The Audit Committee will primarily fulfill these responsibilities by carrying
out the activities enumerated in Section IV of this Charter.

II.  COMPOSITION

     The Audit Committee shall be comprised of three or more directors as
determined by the Board, each of whom shall be independent directors and free
from any relationship that, in the opinion of the Board, would interfere with
the exercise of his or her independent judgment as a member of the Committee.
All members of the Committee shall have a working familiarity with basic finance
and accounting practices and at least one member of the Committee shall have
accounting or related financial management expertise.  Committee members may
enhance their familiarity with finance and accounting in participating in
educational programs conducted by the Company or an outside consultant.

     The members of the Committee shall be elected by the Board at the annual
organizational meeting of the Board or until their successors shall be duly
elected and qualified.  Unless a chair is elected by the full Board, the members
of the Committee may designate a chair by majority vote of the full Committee
membership.


III. MEETINGS

     The Committee shall meet at least four times annually, or more frequently
as circumstances dictate.
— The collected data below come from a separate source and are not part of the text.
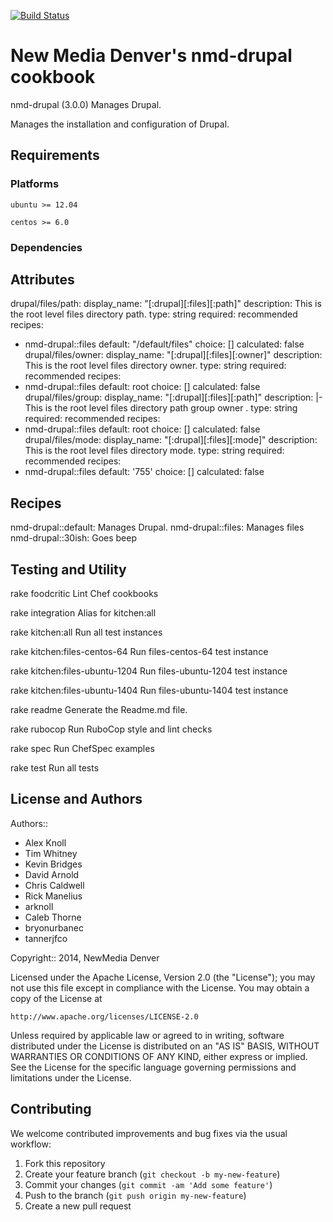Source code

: [![Build Status](https://travis-ci.org/newmediadenver/drupal.svg?branch=3.x)](https://travis-ci.org/newmediadenver/drupal)

New Media Denver's nmd-drupal cookbook
=============================

nmd-drupal (3.0.0) Manages Drupal.

Manages the installation and configuration of Drupal.

Requirements
------------

### Platforms

`ubuntu >= 12.04`

`centos >= 6.0`

### Dependencies


Attributes
----------

drupal/files/path: 
  display_name: "[:drupal][:files][:path]"
  description: This is the root level files directory path.
  type: string
  required: recommended
  recipes:
  - nmd-drupal::files
  default: "/default/files"
  choice: []
  calculated: false
drupal/files/owner: 
  display_name: "[:drupal][:files][:owner]"
  description: This is the root level files directory owner.
  type: string
  required: recommended
  recipes:
  - nmd-drupal::files
  default: root
  choice: []
  calculated: false
drupal/files/group: 
  display_name: "[:drupal][:files][:path]"
  description: |-
    This is the root level files directory path group owner
              .
  type: string
  required: recommended
  recipes:
  - nmd-drupal::files
  default: root
  choice: []
  calculated: false
drupal/files/mode: 
  display_name: "[:drupal][:files][:mode]"
  description: This is the root level files directory mode.
  type: string
  required: recommended
  recipes:
  - nmd-drupal::files
  default: '755'
  choice: []
  calculated: false


Recipes
-------

nmd-drupal::default: Manages Drupal.
nmd-drupal::files: Manages files
nmd-drupal::30ish: Goes beep


Testing and Utility
-------

rake foodcritic
    Lint Chef cookbooks

rake integration
    Alias for kitchen:all

rake kitchen:all
    Run all test instances

rake kitchen:files-centos-64
    Run files-centos-64 test instance

rake kitchen:files-ubuntu-1204
    Run files-ubuntu-1204 test instance

rake kitchen:files-ubuntu-1404
    Run files-ubuntu-1404 test instance

rake readme
    Generate the Readme.md file.

rake rubocop
    Run RuboCop style and lint checks

rake spec
    Run ChefSpec examples

rake test
    Run all tests



License and Authors
------------------

Authors:: 
*   Alex Knoll
*   Tim Whitney
*   Kevin Bridges
*   David Arnold
*   Chris Caldwell
*   Rick Manelius
*   arknoll
*   Caleb Thorne
*   bryonurbanec
*   tannerjfco


Copyright:: 2014, NewMedia Denver

Licensed under the Apache License, Version 2.0 (the "License");
you may not use this file except in compliance with the License.
You may obtain a copy of the License at

    http://www.apache.org/licenses/LICENSE-2.0

Unless required by applicable law or agreed to in writing, software
distributed under the License is distributed on an "AS IS" BASIS,
WITHOUT WARRANTIES OR CONDITIONS OF ANY KIND, either express or implied.
See the License for the specific language governing permissions and
limitations under the License.

Contributing
------------

We welcome contributed improvements and bug fixes via the usual workflow:

1. Fork this repository
2. Create your feature branch (`git checkout -b my-new-feature`)
3. Commit your changes (`git commit -am 'Add some feature'`)
4. Push to the branch (`git push origin my-new-feature`)
5. Create a new pull request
As part of its job to foster open communication, the
Committee should meet at least annually with management, the director of the
internal auditing department and the independent accountants in separate
executive sessions to discuss any matters that the Committee or each of these
groups believe should be discussed privately. In addition, the Committee or at
least its chair should meet with the independent accountants and management
quarterly to review the Corporation's financials consistent with IV.4 below.

IV.  RESPONSIBILITIES AND DUTIES

     To fulfill responsibilities and duties the Audit Committee shall:

Documents/Reports Review
------------------------

1.   Review and update this Charter periodically, at least annually, as
     conditions dictate.

2.   Review the Company's annual financial statements and any reports or
     other financial information submitted to any governmental body, or the
     public, including any certification, report, opinion or review rendered by
     the independent accountants.

3.   Review the regular internal reports to management prepared by the internal
     auditing department and management's response. These reports should
     include, among other things, financial reporting issues and judgments made
     in connection with the preparation of the Company's financial statements.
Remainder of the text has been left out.